Scientists digging up the dirt for clues to disappearing nitrogen
For decades, scientists have wondered what happens to the nitrogen that farmers apply to fields. On the farm, levels of the nutrient are high. But downstream, they’re lower — sometimes only half as much. In an attempt to figure out where it went, scientists have undertaken “mass balance studies” to solve the mystery.

Does the nitrogen dissipate into the air as a harmless gas? Does it convert to nitrous oxide, a potent greenhouse gas, and pollute the air? Does it stay in the soil — as the other plant nutrient, phosphorus, does— and eventually ooze into streams over time?

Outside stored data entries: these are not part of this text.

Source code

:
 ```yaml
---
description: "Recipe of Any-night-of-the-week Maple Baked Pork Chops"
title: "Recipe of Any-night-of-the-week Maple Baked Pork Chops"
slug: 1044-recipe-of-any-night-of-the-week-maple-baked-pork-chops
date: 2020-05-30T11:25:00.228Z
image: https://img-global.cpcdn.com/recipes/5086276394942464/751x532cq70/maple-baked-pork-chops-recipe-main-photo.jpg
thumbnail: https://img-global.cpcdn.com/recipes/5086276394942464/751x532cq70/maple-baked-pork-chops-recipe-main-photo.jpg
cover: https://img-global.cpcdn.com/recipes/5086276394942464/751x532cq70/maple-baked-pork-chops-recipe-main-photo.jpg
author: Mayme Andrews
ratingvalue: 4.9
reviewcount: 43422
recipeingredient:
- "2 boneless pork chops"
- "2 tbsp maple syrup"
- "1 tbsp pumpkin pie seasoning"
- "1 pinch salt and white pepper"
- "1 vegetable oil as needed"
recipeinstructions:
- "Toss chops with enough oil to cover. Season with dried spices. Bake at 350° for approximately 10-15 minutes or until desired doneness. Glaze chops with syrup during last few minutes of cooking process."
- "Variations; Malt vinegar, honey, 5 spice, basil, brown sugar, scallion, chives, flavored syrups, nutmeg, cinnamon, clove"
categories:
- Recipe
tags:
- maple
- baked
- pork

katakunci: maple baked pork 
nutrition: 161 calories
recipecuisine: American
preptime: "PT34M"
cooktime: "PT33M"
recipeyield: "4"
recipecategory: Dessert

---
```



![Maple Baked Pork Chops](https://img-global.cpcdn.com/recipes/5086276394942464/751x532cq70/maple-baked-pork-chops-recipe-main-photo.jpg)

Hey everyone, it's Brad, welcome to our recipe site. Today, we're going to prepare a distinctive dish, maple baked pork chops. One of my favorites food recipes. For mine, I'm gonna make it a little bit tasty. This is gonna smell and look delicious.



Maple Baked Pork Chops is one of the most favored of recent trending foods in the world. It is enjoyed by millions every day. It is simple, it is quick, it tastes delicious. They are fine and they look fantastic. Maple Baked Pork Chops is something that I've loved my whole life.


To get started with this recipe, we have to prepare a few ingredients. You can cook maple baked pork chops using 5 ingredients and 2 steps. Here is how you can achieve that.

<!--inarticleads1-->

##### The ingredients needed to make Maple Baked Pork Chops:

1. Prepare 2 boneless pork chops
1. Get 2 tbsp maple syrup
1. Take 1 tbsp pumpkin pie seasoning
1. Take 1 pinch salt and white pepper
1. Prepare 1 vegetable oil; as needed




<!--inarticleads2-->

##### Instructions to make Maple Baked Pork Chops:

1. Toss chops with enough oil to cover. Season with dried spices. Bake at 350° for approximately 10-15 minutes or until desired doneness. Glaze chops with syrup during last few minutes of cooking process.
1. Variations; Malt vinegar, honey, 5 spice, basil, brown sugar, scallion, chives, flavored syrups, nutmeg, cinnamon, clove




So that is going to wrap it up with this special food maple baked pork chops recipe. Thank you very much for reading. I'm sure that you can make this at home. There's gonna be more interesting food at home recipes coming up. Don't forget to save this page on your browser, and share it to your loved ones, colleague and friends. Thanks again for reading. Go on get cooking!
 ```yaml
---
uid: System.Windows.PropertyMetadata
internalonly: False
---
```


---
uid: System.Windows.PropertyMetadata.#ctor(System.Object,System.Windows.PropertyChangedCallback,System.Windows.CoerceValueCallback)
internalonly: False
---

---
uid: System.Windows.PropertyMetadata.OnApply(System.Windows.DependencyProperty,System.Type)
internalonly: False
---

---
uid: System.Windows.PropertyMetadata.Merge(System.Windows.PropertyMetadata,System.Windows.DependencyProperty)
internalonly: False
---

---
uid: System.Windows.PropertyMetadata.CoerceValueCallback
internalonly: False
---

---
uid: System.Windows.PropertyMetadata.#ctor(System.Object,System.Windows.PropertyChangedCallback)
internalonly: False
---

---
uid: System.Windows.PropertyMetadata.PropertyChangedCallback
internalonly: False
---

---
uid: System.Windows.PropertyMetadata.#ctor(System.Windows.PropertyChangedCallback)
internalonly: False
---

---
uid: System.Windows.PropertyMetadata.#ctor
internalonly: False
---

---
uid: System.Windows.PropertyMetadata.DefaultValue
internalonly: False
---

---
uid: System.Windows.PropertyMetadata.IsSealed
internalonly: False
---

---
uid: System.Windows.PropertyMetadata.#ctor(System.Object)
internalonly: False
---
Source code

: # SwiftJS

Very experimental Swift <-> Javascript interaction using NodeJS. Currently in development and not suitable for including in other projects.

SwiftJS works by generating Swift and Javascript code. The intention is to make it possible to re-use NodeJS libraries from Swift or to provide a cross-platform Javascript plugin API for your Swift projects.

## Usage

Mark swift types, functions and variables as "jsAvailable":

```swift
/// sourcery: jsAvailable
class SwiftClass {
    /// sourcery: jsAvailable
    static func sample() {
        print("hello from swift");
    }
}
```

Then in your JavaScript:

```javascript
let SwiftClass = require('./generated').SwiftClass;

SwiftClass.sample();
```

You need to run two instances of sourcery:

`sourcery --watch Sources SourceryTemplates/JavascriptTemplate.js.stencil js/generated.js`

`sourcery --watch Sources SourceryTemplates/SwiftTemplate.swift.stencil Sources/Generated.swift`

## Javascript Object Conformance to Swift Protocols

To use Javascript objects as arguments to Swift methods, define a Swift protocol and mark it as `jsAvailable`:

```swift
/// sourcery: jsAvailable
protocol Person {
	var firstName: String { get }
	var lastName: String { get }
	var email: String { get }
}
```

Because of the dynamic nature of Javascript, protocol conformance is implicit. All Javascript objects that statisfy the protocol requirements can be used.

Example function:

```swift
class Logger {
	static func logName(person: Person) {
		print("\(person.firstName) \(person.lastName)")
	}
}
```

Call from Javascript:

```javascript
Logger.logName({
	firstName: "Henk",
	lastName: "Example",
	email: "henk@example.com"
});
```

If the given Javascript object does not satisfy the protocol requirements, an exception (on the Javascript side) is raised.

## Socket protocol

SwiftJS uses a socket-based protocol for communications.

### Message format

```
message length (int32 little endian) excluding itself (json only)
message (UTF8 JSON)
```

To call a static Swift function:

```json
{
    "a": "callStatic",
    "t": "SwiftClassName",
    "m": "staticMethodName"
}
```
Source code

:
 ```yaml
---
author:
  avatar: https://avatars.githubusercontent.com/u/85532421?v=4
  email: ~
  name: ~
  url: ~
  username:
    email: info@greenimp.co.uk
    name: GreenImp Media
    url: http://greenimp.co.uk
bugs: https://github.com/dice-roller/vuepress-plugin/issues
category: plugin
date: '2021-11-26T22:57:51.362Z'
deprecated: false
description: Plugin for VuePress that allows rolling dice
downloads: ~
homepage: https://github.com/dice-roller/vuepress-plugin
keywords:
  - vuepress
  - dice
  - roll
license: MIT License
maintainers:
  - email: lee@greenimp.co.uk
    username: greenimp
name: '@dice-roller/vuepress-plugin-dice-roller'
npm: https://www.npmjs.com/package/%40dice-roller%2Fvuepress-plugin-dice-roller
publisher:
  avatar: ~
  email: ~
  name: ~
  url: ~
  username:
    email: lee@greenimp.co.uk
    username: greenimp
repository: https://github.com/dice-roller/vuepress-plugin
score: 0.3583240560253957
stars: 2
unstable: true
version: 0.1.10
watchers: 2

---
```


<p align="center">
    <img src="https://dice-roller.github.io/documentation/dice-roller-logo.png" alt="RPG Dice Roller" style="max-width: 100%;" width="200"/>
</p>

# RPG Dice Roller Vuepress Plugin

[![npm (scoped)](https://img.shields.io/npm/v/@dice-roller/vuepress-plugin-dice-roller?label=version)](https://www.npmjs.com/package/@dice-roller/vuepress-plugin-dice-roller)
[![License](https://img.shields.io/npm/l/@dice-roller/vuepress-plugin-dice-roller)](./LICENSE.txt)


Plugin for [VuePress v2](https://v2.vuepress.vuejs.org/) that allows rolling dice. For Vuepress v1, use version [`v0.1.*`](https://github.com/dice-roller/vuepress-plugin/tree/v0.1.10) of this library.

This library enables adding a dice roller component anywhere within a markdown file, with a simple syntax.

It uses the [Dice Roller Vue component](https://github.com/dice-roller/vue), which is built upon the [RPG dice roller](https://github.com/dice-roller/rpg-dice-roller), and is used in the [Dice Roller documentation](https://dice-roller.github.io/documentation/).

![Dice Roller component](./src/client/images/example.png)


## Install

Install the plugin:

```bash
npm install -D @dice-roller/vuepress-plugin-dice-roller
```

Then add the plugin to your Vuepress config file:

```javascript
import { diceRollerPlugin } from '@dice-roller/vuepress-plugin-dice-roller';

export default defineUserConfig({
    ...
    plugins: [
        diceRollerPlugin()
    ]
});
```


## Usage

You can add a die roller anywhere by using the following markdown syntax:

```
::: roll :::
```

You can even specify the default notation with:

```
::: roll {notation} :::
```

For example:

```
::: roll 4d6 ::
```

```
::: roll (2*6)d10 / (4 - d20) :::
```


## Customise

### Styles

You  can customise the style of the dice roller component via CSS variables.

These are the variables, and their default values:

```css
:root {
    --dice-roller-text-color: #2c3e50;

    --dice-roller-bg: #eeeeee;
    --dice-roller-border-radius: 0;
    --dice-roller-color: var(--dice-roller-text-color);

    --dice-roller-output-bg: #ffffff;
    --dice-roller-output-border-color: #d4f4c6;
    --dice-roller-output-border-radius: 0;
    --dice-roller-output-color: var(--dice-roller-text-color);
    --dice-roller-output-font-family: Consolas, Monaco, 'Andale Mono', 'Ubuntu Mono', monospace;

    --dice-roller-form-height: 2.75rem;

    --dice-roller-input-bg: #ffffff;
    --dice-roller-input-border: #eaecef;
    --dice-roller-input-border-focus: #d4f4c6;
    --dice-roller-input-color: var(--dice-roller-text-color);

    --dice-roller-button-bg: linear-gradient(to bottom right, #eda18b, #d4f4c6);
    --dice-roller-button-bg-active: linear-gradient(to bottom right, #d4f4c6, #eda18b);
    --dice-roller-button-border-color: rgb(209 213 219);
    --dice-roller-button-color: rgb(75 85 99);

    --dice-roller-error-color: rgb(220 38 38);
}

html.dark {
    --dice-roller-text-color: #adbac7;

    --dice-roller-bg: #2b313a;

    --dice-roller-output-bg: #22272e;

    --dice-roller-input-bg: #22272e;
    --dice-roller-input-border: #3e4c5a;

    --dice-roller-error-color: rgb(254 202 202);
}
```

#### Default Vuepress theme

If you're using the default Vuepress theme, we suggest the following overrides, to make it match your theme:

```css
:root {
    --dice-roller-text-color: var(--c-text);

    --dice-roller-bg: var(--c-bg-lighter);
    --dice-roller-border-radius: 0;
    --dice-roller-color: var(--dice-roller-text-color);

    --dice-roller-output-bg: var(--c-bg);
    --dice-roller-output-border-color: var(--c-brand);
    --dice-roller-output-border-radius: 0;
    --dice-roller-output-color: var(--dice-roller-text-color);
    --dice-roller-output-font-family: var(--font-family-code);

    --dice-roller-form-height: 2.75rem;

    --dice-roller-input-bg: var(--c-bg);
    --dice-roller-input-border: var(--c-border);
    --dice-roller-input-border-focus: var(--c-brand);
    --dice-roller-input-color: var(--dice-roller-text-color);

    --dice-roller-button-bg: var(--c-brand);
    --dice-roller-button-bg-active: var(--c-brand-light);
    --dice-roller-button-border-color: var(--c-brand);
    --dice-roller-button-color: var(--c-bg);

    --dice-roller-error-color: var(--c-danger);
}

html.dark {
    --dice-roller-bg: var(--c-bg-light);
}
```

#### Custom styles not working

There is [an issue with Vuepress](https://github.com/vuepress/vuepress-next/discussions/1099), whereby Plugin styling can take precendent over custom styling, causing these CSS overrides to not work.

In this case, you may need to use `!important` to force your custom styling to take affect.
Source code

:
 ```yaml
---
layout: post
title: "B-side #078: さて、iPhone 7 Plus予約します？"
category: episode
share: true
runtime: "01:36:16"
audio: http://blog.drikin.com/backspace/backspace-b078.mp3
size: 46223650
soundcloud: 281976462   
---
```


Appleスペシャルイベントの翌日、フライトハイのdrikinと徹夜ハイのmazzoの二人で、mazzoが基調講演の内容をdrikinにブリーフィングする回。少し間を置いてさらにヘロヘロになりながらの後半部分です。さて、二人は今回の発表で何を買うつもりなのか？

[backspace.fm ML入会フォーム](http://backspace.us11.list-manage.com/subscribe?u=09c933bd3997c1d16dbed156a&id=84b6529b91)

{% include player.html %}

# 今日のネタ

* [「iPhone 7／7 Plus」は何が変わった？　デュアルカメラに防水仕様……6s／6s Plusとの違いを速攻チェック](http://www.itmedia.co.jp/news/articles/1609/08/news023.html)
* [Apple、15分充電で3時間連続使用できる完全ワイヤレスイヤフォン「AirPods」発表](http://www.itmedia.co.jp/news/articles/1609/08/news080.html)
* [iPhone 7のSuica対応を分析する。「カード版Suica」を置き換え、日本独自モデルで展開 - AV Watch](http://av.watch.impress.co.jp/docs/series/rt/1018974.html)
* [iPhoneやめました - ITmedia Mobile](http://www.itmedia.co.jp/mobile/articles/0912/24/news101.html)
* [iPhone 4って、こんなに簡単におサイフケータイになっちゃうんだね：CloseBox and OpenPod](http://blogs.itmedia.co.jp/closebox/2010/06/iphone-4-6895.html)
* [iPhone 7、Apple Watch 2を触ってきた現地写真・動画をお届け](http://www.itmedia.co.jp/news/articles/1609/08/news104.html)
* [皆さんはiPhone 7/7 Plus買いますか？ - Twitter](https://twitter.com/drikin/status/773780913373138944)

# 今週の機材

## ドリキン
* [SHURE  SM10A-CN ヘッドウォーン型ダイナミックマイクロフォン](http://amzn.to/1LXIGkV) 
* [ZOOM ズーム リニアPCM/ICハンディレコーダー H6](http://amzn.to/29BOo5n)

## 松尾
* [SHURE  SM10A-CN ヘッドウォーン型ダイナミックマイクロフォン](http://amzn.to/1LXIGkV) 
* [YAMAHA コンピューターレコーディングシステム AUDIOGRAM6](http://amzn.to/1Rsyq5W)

Two recent studies — one focused on the Mississippi River and one on the Chesapeake Bay — suggest at least partial answers.
This isn't rocket science; it's more complicated. When in doubt, the usual answer is both:
Nandita Basu, an assistant professor at the University of Waterloo in Canada, and doctoral student Kim Van Meter looked at more than 2,000 soil samples throughout the Mississippi basin and found an accumulation of nitrogen in the soils. In the March issue of Environmental Research Letters, they reported finding that the nitrogen often was not in the first layer of soil, but 10 to 39 inches below the surface. There, it converts to nitrate, an inorganic compound that is the most common drinking water pollutant in the United States.
However. . .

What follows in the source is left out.